*** Opening of DATA TO EXAMINE ***

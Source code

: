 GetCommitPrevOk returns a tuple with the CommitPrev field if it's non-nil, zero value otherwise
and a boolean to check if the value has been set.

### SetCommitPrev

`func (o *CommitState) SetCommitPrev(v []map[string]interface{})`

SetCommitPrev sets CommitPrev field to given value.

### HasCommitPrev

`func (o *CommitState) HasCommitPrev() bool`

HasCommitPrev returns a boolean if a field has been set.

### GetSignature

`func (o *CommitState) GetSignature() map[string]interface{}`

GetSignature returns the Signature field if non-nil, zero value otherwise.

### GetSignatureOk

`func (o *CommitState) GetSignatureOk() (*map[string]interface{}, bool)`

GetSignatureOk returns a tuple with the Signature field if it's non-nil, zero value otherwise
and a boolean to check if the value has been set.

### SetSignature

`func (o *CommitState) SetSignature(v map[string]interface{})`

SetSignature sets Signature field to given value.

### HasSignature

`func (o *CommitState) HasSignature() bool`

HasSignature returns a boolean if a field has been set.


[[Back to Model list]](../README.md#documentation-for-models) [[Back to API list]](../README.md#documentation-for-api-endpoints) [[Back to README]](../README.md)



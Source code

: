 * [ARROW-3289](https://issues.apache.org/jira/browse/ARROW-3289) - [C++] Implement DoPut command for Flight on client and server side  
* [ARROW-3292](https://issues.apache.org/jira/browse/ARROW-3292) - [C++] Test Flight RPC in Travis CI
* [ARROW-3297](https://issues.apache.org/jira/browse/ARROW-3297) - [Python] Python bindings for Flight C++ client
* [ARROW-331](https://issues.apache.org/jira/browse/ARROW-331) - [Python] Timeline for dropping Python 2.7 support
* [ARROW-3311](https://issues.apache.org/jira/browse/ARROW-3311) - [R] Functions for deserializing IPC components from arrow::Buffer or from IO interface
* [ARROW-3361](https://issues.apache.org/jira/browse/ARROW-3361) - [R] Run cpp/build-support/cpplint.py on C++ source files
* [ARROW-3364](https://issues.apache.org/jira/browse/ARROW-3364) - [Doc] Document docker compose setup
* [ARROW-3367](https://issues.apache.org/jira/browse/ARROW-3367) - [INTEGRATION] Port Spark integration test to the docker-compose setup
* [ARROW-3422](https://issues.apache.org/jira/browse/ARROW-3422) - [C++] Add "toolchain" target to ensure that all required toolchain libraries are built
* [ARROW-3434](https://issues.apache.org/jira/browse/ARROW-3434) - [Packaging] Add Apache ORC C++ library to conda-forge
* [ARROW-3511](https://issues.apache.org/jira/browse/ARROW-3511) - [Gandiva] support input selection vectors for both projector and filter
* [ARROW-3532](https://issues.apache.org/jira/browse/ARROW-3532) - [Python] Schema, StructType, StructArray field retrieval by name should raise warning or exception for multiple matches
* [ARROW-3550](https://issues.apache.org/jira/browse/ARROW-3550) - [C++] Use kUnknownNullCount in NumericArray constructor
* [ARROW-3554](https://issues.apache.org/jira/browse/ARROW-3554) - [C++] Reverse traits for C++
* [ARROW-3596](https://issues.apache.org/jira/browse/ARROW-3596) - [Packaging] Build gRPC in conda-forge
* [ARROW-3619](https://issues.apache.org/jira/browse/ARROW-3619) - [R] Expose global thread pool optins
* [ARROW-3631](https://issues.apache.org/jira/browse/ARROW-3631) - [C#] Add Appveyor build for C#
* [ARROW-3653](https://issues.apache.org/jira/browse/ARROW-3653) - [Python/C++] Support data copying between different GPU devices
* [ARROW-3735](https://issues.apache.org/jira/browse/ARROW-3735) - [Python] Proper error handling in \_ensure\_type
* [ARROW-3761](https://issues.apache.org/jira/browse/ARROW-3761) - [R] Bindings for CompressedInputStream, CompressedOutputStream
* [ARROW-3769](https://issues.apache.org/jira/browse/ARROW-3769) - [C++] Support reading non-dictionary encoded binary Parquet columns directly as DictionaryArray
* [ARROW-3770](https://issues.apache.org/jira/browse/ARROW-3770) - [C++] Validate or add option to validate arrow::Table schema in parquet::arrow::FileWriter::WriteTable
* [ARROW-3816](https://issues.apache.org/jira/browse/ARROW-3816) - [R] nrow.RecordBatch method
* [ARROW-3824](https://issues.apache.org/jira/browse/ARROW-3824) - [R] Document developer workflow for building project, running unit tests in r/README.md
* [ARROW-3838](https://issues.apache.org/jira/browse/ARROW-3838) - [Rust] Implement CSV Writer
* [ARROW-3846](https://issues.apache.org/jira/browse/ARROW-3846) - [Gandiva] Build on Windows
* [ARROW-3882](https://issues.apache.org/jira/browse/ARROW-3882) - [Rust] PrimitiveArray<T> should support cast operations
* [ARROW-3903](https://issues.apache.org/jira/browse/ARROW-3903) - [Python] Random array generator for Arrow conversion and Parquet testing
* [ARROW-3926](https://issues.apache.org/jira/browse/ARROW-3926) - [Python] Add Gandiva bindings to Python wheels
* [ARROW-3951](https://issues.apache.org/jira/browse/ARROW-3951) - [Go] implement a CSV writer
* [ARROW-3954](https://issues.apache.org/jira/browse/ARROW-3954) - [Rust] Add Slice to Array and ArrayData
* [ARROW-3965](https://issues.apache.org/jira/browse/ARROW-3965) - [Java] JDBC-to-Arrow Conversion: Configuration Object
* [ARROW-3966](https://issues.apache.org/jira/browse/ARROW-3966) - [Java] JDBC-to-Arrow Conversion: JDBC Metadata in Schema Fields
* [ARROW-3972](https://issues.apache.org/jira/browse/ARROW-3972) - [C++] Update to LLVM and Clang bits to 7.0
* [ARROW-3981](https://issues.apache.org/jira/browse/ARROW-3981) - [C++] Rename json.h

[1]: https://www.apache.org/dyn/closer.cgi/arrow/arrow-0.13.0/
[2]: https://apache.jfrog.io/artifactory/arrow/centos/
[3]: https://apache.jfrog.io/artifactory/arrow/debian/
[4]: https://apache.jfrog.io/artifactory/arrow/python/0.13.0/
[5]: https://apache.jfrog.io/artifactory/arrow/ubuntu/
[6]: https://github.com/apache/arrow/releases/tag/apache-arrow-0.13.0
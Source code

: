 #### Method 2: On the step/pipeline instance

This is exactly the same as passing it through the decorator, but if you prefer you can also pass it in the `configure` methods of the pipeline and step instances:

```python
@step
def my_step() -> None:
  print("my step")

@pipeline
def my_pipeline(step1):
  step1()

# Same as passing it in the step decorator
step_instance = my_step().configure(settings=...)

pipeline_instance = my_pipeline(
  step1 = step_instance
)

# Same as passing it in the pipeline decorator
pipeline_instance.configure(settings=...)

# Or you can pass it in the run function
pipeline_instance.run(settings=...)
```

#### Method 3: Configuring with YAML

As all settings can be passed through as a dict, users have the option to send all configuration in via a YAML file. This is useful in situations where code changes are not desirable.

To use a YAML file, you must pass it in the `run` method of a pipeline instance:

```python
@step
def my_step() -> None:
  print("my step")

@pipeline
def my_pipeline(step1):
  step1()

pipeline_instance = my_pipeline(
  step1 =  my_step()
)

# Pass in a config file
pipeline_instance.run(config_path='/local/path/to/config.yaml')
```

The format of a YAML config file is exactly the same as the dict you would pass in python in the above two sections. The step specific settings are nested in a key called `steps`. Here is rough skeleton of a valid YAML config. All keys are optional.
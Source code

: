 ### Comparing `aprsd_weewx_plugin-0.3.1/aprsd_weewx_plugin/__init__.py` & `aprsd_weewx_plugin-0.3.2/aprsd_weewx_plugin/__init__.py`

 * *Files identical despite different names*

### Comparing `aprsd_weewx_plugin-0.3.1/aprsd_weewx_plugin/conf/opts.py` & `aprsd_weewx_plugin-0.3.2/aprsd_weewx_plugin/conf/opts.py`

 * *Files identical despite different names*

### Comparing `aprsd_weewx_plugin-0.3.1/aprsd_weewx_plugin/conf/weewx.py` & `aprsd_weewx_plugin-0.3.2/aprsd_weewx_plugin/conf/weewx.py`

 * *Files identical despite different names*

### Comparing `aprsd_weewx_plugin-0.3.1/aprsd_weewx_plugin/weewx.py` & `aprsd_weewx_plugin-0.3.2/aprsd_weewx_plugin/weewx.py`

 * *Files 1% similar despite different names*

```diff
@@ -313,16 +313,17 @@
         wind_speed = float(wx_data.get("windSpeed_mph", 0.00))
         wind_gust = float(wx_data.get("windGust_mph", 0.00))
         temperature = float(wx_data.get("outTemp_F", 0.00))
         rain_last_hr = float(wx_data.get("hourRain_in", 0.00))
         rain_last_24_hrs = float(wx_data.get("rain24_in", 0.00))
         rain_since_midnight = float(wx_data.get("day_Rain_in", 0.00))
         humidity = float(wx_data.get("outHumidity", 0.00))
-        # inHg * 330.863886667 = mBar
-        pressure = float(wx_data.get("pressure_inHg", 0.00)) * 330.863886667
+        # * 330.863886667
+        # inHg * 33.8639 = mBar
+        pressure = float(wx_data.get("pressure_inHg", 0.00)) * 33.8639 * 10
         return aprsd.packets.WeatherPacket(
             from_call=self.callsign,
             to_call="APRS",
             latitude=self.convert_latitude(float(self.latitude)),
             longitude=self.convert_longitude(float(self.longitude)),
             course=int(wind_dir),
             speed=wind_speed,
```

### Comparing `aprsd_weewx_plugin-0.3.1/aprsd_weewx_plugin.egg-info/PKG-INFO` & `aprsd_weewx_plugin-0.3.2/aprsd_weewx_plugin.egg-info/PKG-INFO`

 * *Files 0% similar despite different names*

*** Close of DATA TO EXAMINE ***

Scan the entries above for the line containing "traits for C++", and copy it and all lines after it exactly, down to and including the line containing "different GPU devices".

* [ARROW-3554](https://issues.apache.org/jira/browse/ARROW-3554) - [C++] Reverse traits for C++
* [ARROW-3596](https://issues.apache.org/jira/browse/ARROW-3596) - [Packaging] Build gRPC in conda-forge
* [ARROW-3619](https://issues.apache.org/jira/browse/ARROW-3619) - [R] Expose global thread pool optins
* [ARROW-3631](https://issues.apache.org/jira/browse/ARROW-3631) - [C#] Add Appveyor build for C#
* [ARROW-3653](https://issues.apache.org/jira/browse/ARROW-3653) - [Python/C++] Support data copying between different GPU devices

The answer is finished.